Buon giorno sono Maria Piubeni, una studente di infermieristica. Durante l’anno accademico i nostri docenti ci hanno dato diverse opinioni riguardo l’utilizzo della tecnica dell’irrigazione nel trattamento delle ferite chirurgiche. Facendo una ricerca in internet ho trovato che le ultime pubblicazioni riguardo il tema delle irrigazioni sono del 2006, per cui mi chiedevo quale fosse la vostra opinione e quali siano gli ultimi aggiornamenti riguardo l’irrigazione della ferita chirurgica.

Grazie per la vostra attenzione

Maria Piubeni

 

 

Cara Maria,

ti ringrazio per la richiesta e per la curiosità nell’argomento.

Esistono molte linee guida, vari studi condotti e documentati che puoi trovare nella ricchissima piattaforma PubMed, dove potrai scoprire molte risposte sia alla tua domanda sia per tutto quello che la nostra professione affronta.

Parliamo in maniera sintetica di quello che chiedi.

L’irrigazione di ferita è una delle pratiche più importanti che possiamo effettuare.

Le soluzioni utilizzate per l’irrigazione della ferita servono per rimuovere detriti e batteri, per poter eseguire un’ispezione visiva, per prevenire l’infezione, diminuire la carica batterica e promuovere la guarigione.

Le soluzioni utilizzate sono le seguenti:

  • Soluzione fisiologica 0,9%
  • Acqua sterile
  • Acqua potabile (di rubinetto)
  • Soluzione diluita con 1% iodopovidone

Tutte le ferite devono essere considerate contaminate, quindi soggette alla presenza di batteri.

Le uniche soluzioni per l’irrigazione delle ferite con controindicazioni assolute sono quelle che contengono iodio.
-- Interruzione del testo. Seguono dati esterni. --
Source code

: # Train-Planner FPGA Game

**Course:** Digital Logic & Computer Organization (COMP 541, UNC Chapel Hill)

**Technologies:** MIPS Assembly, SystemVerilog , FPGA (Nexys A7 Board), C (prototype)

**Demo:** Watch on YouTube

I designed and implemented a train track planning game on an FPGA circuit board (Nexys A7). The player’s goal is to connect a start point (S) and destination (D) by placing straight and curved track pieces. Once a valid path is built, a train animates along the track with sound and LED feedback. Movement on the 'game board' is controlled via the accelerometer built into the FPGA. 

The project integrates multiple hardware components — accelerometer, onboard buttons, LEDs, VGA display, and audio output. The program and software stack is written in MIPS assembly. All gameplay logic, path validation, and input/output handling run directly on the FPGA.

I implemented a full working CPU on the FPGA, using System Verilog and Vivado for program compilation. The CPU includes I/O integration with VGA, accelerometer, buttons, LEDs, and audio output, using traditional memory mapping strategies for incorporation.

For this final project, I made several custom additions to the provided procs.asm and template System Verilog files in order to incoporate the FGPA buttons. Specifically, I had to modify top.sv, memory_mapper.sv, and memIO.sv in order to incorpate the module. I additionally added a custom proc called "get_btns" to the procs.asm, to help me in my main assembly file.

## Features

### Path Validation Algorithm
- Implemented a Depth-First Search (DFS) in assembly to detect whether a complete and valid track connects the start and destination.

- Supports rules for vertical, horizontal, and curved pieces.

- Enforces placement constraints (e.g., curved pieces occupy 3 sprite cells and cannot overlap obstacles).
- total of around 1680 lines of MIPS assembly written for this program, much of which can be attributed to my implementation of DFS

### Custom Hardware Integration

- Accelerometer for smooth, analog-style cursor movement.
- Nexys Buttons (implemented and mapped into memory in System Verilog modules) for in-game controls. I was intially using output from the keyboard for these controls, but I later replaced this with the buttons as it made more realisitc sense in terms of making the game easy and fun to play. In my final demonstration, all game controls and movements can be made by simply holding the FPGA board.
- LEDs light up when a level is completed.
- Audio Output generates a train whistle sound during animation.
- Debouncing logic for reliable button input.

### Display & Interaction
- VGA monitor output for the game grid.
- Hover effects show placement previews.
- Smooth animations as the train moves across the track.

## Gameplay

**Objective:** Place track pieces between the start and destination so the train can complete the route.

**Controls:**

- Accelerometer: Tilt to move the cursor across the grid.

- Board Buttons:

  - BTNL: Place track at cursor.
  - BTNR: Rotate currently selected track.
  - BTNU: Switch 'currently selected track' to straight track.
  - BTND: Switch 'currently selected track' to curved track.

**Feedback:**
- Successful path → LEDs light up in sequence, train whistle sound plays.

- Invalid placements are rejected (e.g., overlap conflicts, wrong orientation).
Le soluzioni a base di iodio, come ad esempio 1% iodio-povidone, non deve essere usato, ovviamente, in pazienti che presentano allergia. Inoltre, noi operatori dobbiamo tenere in considerazione che l’assorbimento sistemico di iodio aumenta con il tessuto danneggiato. Di conseguenza, queste soluzioni dovrebbero essere evitate in donne in gravidanza, neonati e pazienti con disturbi della tiroide.

Gli studi che confrontano le soluzioni utilizzate per l’irrigazione, spesso mostrano risultati contrastanti; tuttavia, l’irrigazione ad alta pressione permette la diluzione della carica batterica diminuendo così il tasso d’infezione.

Soluzione fisiologica

In assenza di uno standard per il trattamento, visto la presenza di molte linee guida, la preferenza attuale è l’irrigazione con soluzione fisiologica 0,9% applicata con una siringa e paraspruzzi.

siringa paraspruzzi

Acqua sterile

Pochi studi hanno valutato l’impiego di acqua sterile come soluzione di irrigazione ferita. Questi studi non hanno rilevato alcuna differenza statistica tra l’irrigazione con acqua sterile e la soluzione fisiologica.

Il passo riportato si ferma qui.